Among the entries, find the lines with the string "Version" and report them.
+++ Data for review +++
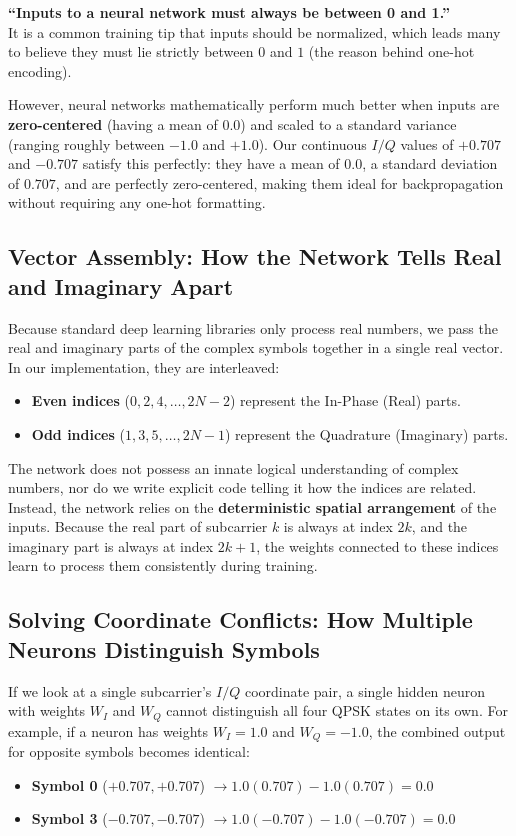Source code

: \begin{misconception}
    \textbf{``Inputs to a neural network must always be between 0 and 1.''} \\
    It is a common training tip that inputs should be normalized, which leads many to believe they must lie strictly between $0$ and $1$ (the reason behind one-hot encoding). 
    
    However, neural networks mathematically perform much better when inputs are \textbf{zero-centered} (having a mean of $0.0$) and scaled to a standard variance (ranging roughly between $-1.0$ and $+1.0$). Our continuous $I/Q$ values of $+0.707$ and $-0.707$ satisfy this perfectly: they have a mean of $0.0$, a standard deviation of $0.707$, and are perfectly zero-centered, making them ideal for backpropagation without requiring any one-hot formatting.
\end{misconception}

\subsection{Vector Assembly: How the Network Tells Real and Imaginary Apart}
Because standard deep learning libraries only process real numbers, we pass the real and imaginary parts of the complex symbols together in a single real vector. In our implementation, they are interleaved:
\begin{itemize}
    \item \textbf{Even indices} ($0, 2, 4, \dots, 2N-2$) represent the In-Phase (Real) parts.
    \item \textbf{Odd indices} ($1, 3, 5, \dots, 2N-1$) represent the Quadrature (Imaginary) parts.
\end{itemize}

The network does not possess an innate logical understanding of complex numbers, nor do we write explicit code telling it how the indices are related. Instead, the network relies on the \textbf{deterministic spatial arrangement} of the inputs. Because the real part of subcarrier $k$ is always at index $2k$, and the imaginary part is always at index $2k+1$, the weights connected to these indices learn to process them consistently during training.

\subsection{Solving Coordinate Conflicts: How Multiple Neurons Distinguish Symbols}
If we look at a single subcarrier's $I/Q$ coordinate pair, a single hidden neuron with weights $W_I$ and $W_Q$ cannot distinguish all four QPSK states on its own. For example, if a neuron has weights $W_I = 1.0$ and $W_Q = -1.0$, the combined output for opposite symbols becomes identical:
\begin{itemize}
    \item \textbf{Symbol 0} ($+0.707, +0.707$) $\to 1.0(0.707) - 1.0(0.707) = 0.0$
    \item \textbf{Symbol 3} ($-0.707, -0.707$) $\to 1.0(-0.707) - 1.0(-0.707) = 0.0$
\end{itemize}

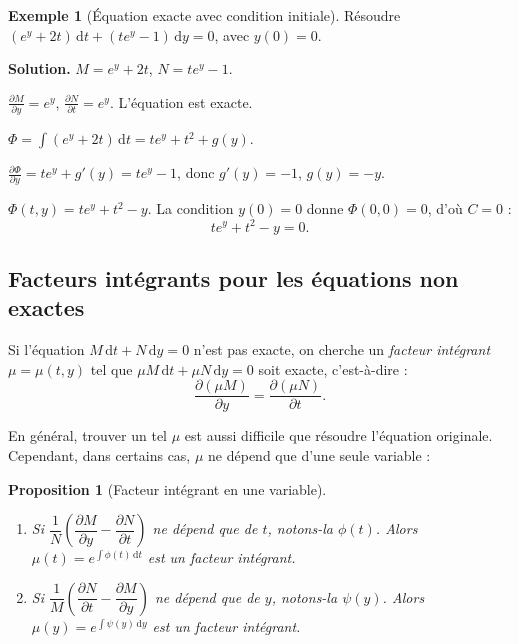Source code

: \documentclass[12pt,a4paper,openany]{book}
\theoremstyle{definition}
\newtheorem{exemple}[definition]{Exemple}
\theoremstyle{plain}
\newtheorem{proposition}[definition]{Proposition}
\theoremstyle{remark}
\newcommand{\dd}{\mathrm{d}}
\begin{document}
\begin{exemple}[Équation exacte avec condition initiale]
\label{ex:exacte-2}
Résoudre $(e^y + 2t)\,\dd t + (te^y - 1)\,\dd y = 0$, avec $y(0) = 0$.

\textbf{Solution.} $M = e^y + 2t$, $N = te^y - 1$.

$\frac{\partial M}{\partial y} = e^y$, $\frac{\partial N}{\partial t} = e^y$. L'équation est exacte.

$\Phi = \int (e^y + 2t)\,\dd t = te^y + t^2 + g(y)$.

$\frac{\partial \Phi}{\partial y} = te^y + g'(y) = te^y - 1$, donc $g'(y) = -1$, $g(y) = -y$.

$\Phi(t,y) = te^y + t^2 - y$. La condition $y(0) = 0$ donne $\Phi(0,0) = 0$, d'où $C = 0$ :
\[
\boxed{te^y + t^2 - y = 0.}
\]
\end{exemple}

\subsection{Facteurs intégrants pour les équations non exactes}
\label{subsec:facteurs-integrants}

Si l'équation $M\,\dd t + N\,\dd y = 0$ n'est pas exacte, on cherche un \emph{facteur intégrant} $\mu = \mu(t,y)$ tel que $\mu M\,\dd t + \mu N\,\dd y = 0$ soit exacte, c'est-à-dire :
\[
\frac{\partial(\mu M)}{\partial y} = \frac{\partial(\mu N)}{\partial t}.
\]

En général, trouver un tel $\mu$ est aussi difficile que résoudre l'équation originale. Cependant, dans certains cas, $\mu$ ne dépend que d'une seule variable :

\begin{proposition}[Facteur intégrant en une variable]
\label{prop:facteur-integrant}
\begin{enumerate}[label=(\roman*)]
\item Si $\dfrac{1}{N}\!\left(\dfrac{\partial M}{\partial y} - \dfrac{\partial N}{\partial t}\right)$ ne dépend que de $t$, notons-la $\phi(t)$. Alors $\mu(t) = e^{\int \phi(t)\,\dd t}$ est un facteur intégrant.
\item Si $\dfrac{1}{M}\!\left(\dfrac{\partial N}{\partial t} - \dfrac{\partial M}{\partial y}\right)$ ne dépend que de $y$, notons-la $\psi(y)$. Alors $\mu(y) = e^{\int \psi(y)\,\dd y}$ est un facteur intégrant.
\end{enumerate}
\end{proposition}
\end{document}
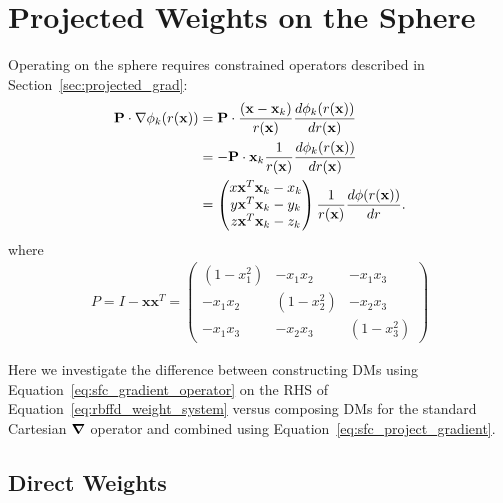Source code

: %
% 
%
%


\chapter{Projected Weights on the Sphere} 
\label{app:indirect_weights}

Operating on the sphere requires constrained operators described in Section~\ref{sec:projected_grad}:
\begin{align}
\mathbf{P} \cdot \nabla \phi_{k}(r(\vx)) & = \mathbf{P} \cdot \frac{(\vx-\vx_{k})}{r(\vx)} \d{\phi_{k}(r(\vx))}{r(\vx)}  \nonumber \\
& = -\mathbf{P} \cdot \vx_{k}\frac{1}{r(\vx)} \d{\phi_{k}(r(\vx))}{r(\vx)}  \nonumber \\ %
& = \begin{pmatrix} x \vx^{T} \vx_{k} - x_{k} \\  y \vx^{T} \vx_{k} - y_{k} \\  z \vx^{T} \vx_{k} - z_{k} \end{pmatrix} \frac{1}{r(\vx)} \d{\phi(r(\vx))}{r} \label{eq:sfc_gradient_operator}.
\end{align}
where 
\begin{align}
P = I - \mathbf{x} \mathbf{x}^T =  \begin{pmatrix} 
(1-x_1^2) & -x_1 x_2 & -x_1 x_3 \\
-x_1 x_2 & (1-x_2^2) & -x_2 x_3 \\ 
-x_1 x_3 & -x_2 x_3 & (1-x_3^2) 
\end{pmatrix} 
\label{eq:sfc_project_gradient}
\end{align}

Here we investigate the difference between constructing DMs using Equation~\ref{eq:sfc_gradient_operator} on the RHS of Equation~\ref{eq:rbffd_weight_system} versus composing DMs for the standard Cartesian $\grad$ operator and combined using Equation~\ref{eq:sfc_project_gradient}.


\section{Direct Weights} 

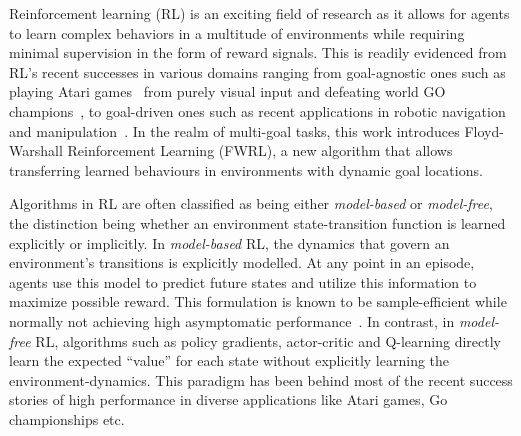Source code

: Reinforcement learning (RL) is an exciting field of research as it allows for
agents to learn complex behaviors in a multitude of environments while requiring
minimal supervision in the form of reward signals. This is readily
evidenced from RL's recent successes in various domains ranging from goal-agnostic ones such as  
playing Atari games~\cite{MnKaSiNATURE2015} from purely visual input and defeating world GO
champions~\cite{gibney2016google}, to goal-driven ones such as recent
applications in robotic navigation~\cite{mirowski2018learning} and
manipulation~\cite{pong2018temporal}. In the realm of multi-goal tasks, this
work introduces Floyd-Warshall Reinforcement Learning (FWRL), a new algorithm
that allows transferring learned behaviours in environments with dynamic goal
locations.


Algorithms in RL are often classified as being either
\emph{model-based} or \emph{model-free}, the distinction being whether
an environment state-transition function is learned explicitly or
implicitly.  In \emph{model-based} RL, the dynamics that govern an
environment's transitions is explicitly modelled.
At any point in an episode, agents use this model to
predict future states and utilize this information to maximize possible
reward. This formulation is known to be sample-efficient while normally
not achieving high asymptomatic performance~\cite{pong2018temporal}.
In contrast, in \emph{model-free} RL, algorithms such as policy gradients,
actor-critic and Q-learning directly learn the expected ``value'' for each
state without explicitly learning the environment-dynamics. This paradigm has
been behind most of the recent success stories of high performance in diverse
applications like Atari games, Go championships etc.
+++
+++ Data for review +++
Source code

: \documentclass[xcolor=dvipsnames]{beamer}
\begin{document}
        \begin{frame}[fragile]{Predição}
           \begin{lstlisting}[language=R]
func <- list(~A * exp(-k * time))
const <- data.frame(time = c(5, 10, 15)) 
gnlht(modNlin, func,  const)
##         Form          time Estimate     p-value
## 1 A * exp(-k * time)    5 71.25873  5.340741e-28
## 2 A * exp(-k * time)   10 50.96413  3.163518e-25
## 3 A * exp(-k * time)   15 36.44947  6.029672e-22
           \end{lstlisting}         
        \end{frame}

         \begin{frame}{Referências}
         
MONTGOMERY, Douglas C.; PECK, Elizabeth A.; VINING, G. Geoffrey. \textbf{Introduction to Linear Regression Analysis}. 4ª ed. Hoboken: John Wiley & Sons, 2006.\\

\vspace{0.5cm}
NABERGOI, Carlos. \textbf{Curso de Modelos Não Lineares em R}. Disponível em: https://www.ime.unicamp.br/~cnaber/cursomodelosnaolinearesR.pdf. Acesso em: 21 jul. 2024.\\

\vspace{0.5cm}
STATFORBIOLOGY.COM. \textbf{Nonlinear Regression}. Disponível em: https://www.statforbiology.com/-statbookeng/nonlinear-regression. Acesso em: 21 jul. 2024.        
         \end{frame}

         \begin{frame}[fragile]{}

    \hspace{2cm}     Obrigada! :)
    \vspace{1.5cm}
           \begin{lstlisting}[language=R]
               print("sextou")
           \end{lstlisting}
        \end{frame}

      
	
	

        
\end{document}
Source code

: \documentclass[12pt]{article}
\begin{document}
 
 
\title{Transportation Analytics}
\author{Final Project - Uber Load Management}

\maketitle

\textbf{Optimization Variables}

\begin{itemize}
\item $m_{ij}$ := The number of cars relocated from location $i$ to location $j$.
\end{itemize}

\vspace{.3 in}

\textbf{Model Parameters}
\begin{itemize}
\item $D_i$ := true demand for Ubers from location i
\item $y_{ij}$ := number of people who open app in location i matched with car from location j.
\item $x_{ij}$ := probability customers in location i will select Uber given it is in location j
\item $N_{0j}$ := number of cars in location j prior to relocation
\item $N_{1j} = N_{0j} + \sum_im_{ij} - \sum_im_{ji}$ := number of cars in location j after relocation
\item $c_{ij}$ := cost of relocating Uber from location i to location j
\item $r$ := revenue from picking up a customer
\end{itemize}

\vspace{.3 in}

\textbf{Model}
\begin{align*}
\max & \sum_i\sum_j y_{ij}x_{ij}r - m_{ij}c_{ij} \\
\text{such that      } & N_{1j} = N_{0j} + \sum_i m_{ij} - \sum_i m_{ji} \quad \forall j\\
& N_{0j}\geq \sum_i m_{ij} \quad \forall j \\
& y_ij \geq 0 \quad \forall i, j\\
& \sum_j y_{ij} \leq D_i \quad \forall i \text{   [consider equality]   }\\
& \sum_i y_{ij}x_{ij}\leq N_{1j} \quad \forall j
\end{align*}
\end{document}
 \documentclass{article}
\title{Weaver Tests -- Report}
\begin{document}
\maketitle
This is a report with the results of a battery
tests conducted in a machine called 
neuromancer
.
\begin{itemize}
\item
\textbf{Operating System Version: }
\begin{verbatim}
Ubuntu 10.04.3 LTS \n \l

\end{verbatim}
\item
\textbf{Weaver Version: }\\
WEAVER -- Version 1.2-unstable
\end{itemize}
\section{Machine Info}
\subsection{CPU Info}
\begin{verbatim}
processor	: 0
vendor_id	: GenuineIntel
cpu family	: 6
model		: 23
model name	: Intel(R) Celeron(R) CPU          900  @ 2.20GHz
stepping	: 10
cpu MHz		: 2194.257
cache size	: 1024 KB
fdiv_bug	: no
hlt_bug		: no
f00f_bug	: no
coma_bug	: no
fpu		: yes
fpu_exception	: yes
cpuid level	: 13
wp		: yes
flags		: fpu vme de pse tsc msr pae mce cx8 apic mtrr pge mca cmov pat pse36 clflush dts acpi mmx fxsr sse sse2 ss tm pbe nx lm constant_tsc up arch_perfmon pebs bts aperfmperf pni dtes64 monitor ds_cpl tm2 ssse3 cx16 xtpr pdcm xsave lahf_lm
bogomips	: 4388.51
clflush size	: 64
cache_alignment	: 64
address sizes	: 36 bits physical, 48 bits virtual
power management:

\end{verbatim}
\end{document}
+++
+++ Data for review +++
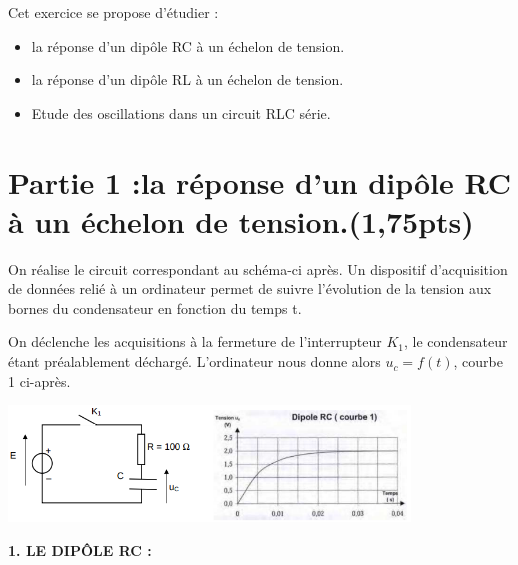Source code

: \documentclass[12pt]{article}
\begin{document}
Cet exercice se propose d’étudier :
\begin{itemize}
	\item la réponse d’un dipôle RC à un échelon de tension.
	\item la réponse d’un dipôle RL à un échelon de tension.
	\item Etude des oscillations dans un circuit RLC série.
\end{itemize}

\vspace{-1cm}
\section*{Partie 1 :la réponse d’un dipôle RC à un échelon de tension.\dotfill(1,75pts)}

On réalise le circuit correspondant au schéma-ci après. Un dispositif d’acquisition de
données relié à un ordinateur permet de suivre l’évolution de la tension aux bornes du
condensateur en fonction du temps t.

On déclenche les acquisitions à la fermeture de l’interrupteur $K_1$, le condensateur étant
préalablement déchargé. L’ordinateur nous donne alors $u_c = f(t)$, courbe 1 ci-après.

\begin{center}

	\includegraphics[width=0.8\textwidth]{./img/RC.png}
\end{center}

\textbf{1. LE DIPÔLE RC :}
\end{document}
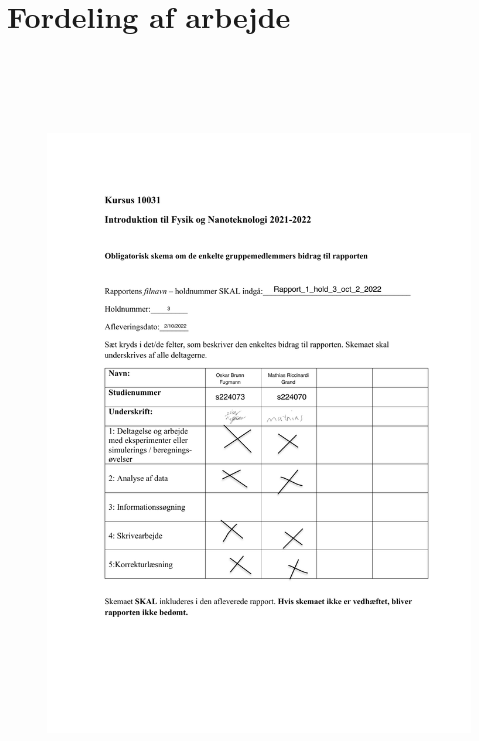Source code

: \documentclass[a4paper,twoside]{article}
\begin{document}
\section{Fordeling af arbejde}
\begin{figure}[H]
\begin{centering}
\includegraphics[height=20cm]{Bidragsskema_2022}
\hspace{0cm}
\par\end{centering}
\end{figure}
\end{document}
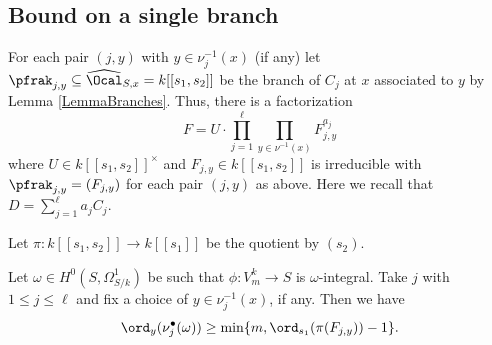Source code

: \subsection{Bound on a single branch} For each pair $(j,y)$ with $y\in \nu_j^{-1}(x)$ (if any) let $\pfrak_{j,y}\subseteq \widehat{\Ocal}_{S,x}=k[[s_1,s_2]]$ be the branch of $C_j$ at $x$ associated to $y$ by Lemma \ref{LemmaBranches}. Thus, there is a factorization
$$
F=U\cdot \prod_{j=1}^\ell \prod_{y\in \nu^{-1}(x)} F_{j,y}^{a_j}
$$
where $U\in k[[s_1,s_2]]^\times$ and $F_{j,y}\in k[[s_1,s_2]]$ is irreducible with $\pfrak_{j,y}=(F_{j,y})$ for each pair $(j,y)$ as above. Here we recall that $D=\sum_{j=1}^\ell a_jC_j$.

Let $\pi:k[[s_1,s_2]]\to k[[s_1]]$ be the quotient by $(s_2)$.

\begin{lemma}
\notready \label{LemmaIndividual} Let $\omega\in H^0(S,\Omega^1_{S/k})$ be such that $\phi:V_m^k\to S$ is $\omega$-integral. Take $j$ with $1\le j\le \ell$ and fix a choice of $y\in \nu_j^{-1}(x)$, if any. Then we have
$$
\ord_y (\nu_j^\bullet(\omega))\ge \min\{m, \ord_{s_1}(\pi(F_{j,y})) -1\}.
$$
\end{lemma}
+++
(Exercise output):
\textbf{Operating System Version: }
\textbf{Weaver Version: }\\
WEAVER -- Version 1.2-unstable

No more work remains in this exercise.